Cuando empezaron a despedir gente y Santa Rita a decaer y muchos a irse de Naccos, sucedieron las cosas extrañas que nadie sabía explicar. Y brotó en el pueblo una desconfianza y un miedo parecidos a los que hay ahora entre los peones de la carretera. Un gordito que venía de Huasicancha y era guachimán del almacén comenzó a enflaquecer y a decir que se sentía raro, como si se hubiera vaciado por dentro y su cuerpo fuera sólo pellejo y huesos, un globo al que se podía reventar de un alfilerazo, y también su cabeza se hubiera desaguado de ideas y de recuerdos. Cuando se murió, un par de semanas después, se había encogido y adelgazado tanto que parecía un niño enclenque de diez años. No se acordaba de dónde venía, ni de su nombre, y a quienes iban a verlo les preguntaba azorado, con un hilito de voz, si era humano o animal, pues ni de eso estaba seguro. Esto no me lo contaron, esto lo vimos Timoteo y yo con nuestros ojos.

El guachimán se llamaba Juan Apaza. Sólo después de enterrarlo en el fondo de la quebrada empezaron a sospechar los mineros de Santa Rita y sus familias que la misteriosa enfermedad de Apaza no era tal, sino que un pishtaco se le había cruzado en su camino.

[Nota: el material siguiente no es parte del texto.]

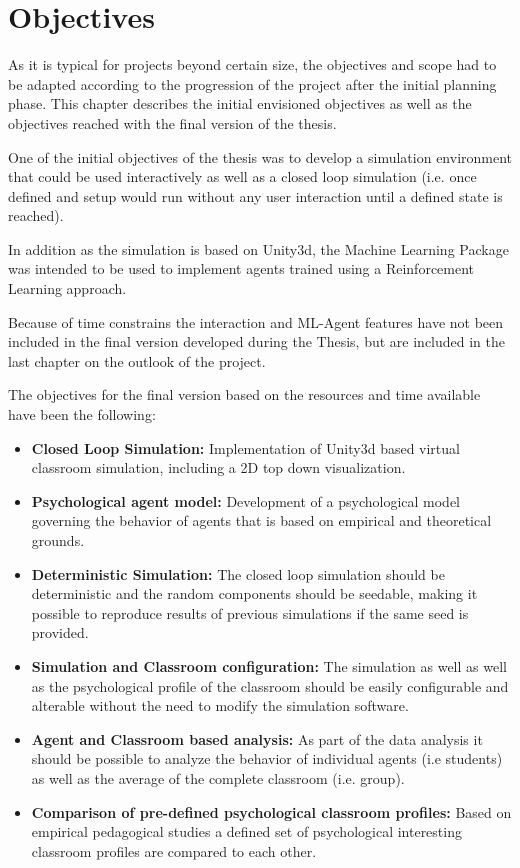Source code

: \chapter{Objectives}
As it is typical for projects beyond certain size, the objectives and scope had to
be adapted according to the progression of the project after the initial planning phase.
This chapter describes the initial envisioned objectives as well as the objectives
reached with the final version of the thesis.

One of the initial objectives of the thesis was to develop a simulation environment that
could be used interactively as well as a closed loop simulation (i.e. once defined
and setup would run without any user interaction until a defined state is reached).

In addition as the simulation is based on Unity3d, the Machine Learning Package
was intended to be used to implement agents trained using a Reinforcement Learning approach.

Because of time constrains the interaction and ML-Agent features have not been included
in the final version developed during the Thesis, but are included in the last chapter
on the outlook of the project.

\bb

The objectives for the final version based on the resources and time available
have been the following:

\begin{itemize}
    \item \textbf{Closed Loop Simulation:} Implementation of Unity3d based virtual
    classroom simulation, including a 2D top down visualization.
    \item \textbf{Psychological agent model:} Development of a psychological model
    governing the behavior of agents that is based on empirical and theoretical grounds.
    \item \textbf{Deterministic Simulation:} The closed loop simulation should be
    deterministic and the random components should be seedable, making it possible
    to reproduce results of previous simulations if the same seed is provided.
    \item \textbf{Simulation and Classroom configuration:} The simulation as well
    as well as the psychological profile of the classroom should be easily configurable
    and alterable without the need to modify the simulation software.
    \item \textbf{Agent and Classroom based analysis:} As part of the data analysis
    it should be possible to analyze the behavior of individual agents (i.e students)
    as well as the average of the complete classroom (i.e. group).
    \item \textbf{Comparison of pre-defined psychological classroom profiles:} Based
    on empirical pedagogical studies a defined set of psychological interesting classroom
    profiles are compared to each other.
\end{itemize}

Igual que ahora, todos en Naccos revoloteaban nerviosos. «¿Hay remedio contra eso?», decían. «¿Se puede hacer algo contra los pishtacos?» Venían a consultarme porque se había corrido la voz que yo sabía qué cerros eran machos y cuáles hembras, y también qué piedras parían. Claro que hay remedios, por supuesto que se puede hacer algo. Tener cuidado y tomar precauciones. Poner una batea de agua en la entrada de la casa para que no haga efecto el polvo mágico que el pishtaco avienta a sus víctimas, sirve. Orinar una puntita de las camisas y las chompas antes de ponérselas, ayuda. Y llevar encima algo de lana, las mujeres una faja, unas tijeras, un jaboncito y un diente de ajo o un poquito de sal, también. Nada de eso hicieron y por eso les fue como les fue. Ellos no aceptaban la verdad; los de ahora la van aceptando. Han tenido ya demasiadas pruebas para seguir incrédulos. ¿Cierto?

Cuando los de Naccos se dieron cuenta de lo que pasaba, el pishtaco que mató a Juan Apaza ya había. secado a varios. Entonces la grasa humana servía para hacer ungüentos y mezclarla con el metal de las campanas, así cantaban entonadas. Ahora, desde la invasión de pishtacos, en Ayacucho mucha gente está segura que la grasa se manda al extranjero, y a Lima, donde hay fábricas que sólo funcionan con manteca de hombre o de mujer.